Like a short ski on two wheels, roller skis have been used for Nordic dry-land training for decades. And because the action is almost identical to cross-country skiing on snow, Middlebury athletes on roller skis develop balance, rhythm, muscle strength, and cardio-vascular capacity in the weeks and months leading up to the skiing season. They can also refine their techniques since there are two types of roller skis: one with wider wheels for classic skiing and another with narrower wheels for the newer style known as “skate” skiing.
“Roller skis offer us the best training we can do without snow,” says Andrew Gardner, coach of the Middlebury cross-country ski team. “It’s roughly the equivalent of working out on a stationary bicycle in the off season for competitive cycling.”
“But,” Gardner cautions, “you can’t roller ski every day. If you did, you’d just end up tired when it comes time to race. So we develop workout plans in four-week cycles in order to combine roller skiing with weight training and running.”
Sometimes the skiers roller-ski with poles and sometimes they train without them. Sometimes they run on the roads and sometimes they “bound” (i.e., run) up hills. Some days they rest and others they push hard. Each athlete’s exercise program is charted out weeks in advance on a white board in Gardner’s office. And the number next to each skier’s name on the board—575, 625, etc.—is the target number of training hours expected of each athlete per year.
“Like in any endurance sport, it’s all about how efficiently you are getting oxygen to your muscles,” he explains. “And of course the goal for us is to peak at our races.” Two critical factors for Nordic skiers are “VO2 max,” or the highest rate of oxygen consumption attainable during maximal exercise, and lactate threshold, or the point at which lactate starts to accumulate in the blood stream. Gardner and assistant coach Patty Ross monitor both variables, and create individual workouts, for all 19 members of their team.

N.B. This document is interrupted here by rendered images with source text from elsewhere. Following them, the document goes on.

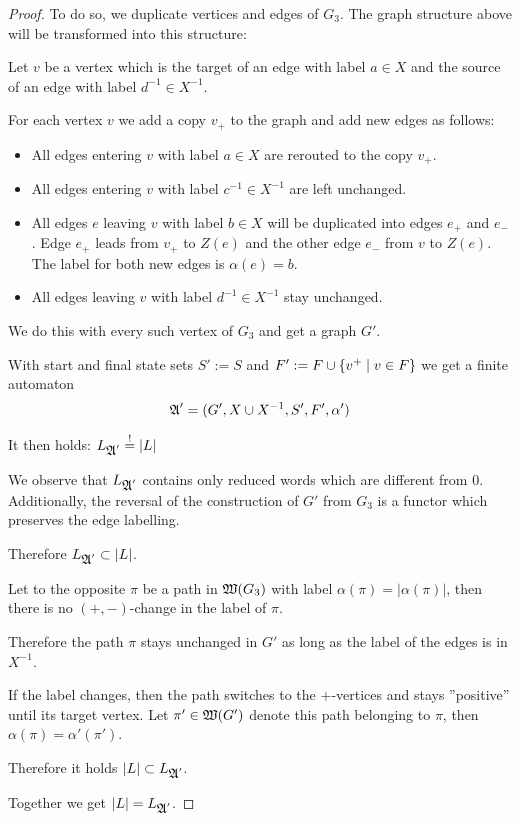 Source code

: \begin{proof}
To do so, we duplicate vertices and edges of $G_3$. The graph structure
above will be transformed into this structure:

\begin{center}

\end{center}

Let $v$ be a vertex which is the target of an edge with label $a \in X$ and the
source of an edge with label $d^{-1} \in X^{-1}$.

For each vertex $v$ we add a copy $v_{+}$ to the graph and add new edges as
follows:
\begin{itemize}
  \item All edges entering $v$ with label $a \in X$ are rerouted to the copy
  $v_{+}$.
  \item All edges entering $v$ with label $c^{-1} \in X^{-1}$ are left
  unchanged.
  \item All edges $e$ leaving $v$ with label $b \in X$ will be
  duplicated into edges $e_{+}$ and $e_{-}$. Edge $e_{+}$ leads from $v_{+}$
  to $Z(e)$ and the other edge $e_{-}$ from $v$ to $Z(e)$. The label for
  both new edges is $\alpha(e) = b$.
	\item All edges leaving $v$ with label $d^{-1} \in X^{-1}$ stay unchanged.
\end{itemize}
We do this with every such vertex of $G_3$ and get a graph $G'$.

With start and final state sets $S' := S$ and $F' := F \cup \mbox{$\{v^+ \mid v
\in F\}$}$ we get a finite automaton
\[ \mbox{$\mathfrak{A}$}' = (G', X \cup {X}^{-1}, S', F', \alpha') \]

It then holds: $L_{\mbox{$\mathfrak{A}$}'} \stackrel{!}{=} |L|$

We observe that $L_{\mbox{$\mathfrak{A}$}'}$ contains only reduced words which are different
from $0$. Additionally, the reversal of the construction of $G'$ from $G_3$ is a
functor which preserves the edge labelling.

Therefore $L_{\mbox{$\mathfrak{A}$}'} \subset |L|$.

\bigskip
Let to the opposite $\pi$ be a path in $\mbox{$\mathfrak{W}(G_3)$}$ with label $\alpha(\pi)
= |\alpha(\pi)|$, then there is no $(+, -)$-change in the label of $\pi$.

Therefore the path $\pi$ stays unchanged in $G'$ as long as the label
of the edges is in $X^{-1}$.

If the label changes, then the path switches to the $+$-vertices and stays
''positive'' until its target vertex. Let $\pi' \in \mbox{$\mathfrak{W}(G')$}$ denote this
path belonging to $\pi$, then $\alpha(\pi) = \alpha'(\pi')$.

Therefore it holds $|L| \subset L_{\mbox{$\mathfrak{A}$}'}$.

Together we get $|L| = L_{\mbox{$\mathfrak{A}$}'}$.
\end{proof}


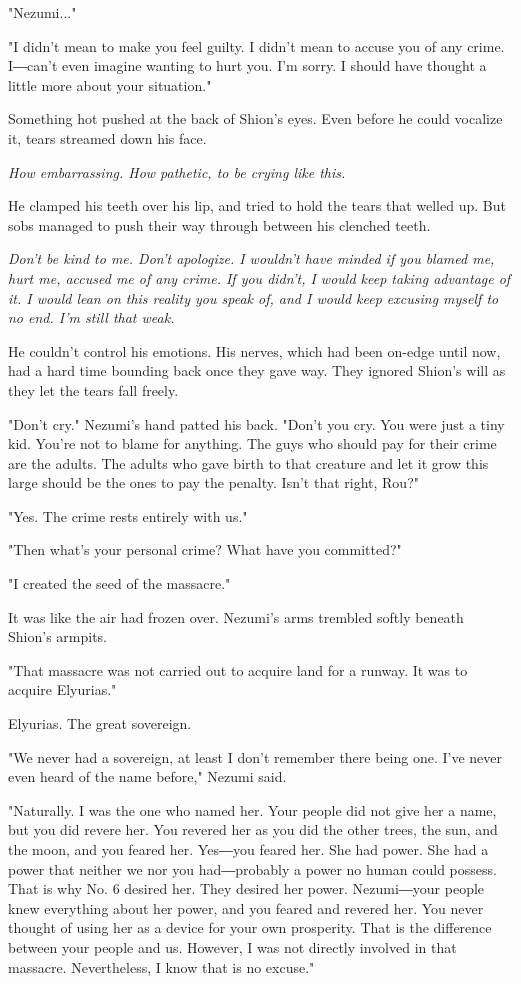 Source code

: "Nezumi..."

"I didn't mean to make you feel guilty. I didn't mean to accuse you of
any crime. I―can't even imagine wanting to hurt you. I'm sorry. I should
have thought a little more about your situation."

Something hot pushed at the back of Shion's eyes. Even before he could
vocalize it, tears streamed down his face.

\emph{How embarrassing. How pathetic, to be crying like this.}

He clamped his teeth over his lip, and tried to hold the tears that
welled up. But sobs managed to push their way through between his
clenched teeth.

\emph{Don't be kind to me. Don't apologize. I wouldn't have minded if you
	blamed me, hurt me, accused me of any crime. If you didn't, I would keep
	taking advantage of it. I would lean on this reality you speak of, and I
	would keep excusing myself to no end. I'm still that weak.}

He couldn't control his emotions. His nerves, which had been on-edge
until now, had a hard time bounding back once they gave way. They
ignored Shion's will as they let the tears fall freely.

"Don't cry." Nezumi's hand patted his back. "Don't you cry. You were
just a tiny kid. You're not to blame for anything. The guys who should
pay for their crime are the adults. The adults who gave birth to that
creature and let it grow this large should be the ones to pay the
penalty. Isn't that right, Rou?"

"Yes. The crime rests entirely with us."

"Then what's your personal crime? What have you committed?"

"I created the seed of the massacre."

It was like the air had frozen over. Nezumi's arms trembled softly
beneath Shion's armpits.

"That massacre was not carried out to acquire land for a runway. It was
to acquire Elyurias."

Elyurias. The great sovereign.

\mybreak

"We never had a sovereign, at least I don't remember there being one.
I've never even heard of the name before," Nezumi said.

"Naturally. I was the one who named her. Your people did not give her a
name, but you did revere her. You revered her as you did the other
trees, the sun, and the moon, and you feared her. Yes―you feared her.
She had power. She had a power that neither we nor you had―probably a
power no human could possess. That is why No. 6 desired her. They
desired her power. Nezumi―your people knew everything about her power,
and you feared and revered her. You never thought of using her as a
device for your own prosperity. That is the difference between your
people and us. However, I was not directly involved in that massacre.
Nevertheless, I know that is no excuse."

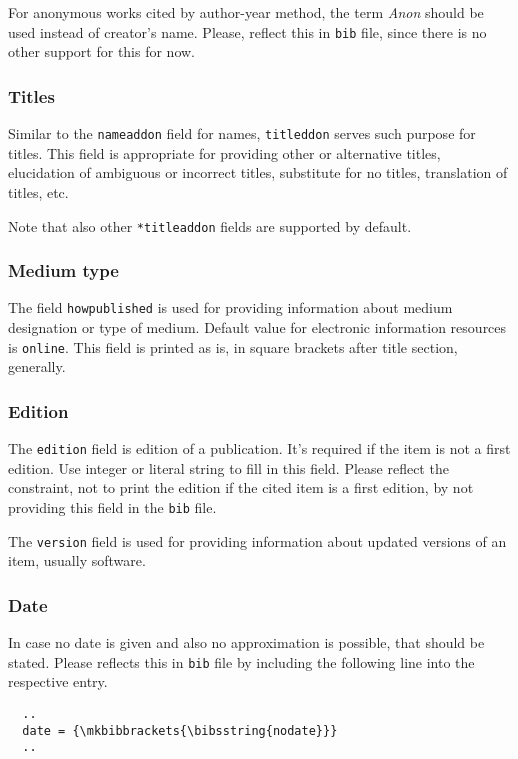 \documentclass[a4paper,10pt]{ltxdockit}
\def\t|#1|{\texttt{#1}}
\begin{document}
For anonymous works cited by author-year method, the term \textit{Anon}
should be used instead of creator's name. Please, reflect this
in \t|bib| file, since there is no other support for this for now.

\subsubsection{Titles}

Similar to the \t|nameaddon| field for names, \t|titleddon| serves such
purpose for titles. This field is appropriate for providing other or
alternative titles, elucidation of ambiguous or incorrect titles,
substitute for no titles, translation of titles, etc.

Note that also other \t|*titleaddon| fields are supported by default.

\subsubsection{Medium type}

The field \t|howpublished| is used for providing information about
medium designation or type of medium. Default value for electronic
information resources is \t|online|. This field is printed as is,
in square brackets after title section, generally.

\subsubsection{Edition}

The \t|edition| field is edition of a publication. It's required
if the item is not a first edition. Use integer or literal string
to fill in this field. Please reflect the constraint, not to print
the edition if the cited item is a first edition, by not providing
this field in the \t|bib| file.

The \t|version| field is used for providing information about
updated versions of an item, usually software.

\subsubsection{Date}

In case no date is given and also no approximation is possible, that
should be stated. Please reflects this in \t|bib| file by including
the following line into the respective entry.

\begin{verbatim}
  ..
  date = {\mkbibbrackets{\bibsstring{nodate}}}
  ..
\end{verbatim}
\end{document}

But exercise physiology aside, it’s clear that roller skiing has helped Middlebury’s skiers excel at the highest level against NCAA Division 1 schools like Colorado, Utah, UVM and Dartmouth. The team has a long and storied history. Most recently, Garrott Kuzzy ’06 and Simeon Hamilton ’09 represented the United States at the 2010 Winter Olympics and, according to Gardner, almost every returning member of this year’s squad has had a top-10 finish in a major college race.